__TO DO__: Determine how many of the lines below hold the word "point". Give the number and nothing else.

[Saved data entries]
·····

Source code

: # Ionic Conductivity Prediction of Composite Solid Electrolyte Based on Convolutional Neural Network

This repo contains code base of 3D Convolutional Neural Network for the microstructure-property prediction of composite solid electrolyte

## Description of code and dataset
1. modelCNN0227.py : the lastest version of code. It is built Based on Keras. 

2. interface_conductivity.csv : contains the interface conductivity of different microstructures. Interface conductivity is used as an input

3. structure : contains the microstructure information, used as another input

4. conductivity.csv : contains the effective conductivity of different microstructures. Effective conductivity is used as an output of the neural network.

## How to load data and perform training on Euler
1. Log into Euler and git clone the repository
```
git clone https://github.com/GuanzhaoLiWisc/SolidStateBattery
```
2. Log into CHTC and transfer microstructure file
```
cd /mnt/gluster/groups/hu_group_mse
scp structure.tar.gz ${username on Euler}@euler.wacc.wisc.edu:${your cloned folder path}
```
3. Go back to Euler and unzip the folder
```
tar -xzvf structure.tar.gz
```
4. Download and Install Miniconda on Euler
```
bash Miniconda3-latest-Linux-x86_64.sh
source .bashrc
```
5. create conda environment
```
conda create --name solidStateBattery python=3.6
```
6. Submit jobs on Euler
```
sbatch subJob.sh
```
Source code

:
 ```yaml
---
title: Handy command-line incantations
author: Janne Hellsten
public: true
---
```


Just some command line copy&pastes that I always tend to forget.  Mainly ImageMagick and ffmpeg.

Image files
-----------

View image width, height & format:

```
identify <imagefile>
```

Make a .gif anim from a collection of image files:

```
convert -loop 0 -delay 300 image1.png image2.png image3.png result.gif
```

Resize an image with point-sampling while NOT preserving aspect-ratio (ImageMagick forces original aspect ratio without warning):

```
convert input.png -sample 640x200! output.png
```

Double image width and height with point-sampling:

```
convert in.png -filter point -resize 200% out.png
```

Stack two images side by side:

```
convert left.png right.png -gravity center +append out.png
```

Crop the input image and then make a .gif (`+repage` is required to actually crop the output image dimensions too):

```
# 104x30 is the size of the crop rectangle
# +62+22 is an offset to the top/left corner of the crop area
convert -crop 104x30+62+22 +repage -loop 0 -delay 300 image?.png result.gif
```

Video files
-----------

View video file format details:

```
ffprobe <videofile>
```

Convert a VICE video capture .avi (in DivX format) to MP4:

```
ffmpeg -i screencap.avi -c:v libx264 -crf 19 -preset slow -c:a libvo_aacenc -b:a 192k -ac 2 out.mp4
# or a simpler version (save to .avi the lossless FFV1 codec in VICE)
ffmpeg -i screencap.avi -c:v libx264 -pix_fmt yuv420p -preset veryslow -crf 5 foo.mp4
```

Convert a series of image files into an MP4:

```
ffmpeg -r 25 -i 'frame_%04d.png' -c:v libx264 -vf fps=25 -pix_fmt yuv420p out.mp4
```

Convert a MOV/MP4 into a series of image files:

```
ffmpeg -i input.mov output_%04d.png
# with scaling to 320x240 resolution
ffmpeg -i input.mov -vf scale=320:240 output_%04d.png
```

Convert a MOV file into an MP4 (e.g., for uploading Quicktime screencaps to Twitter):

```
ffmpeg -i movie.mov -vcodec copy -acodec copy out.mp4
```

·····

__ANSWER AREA__: 3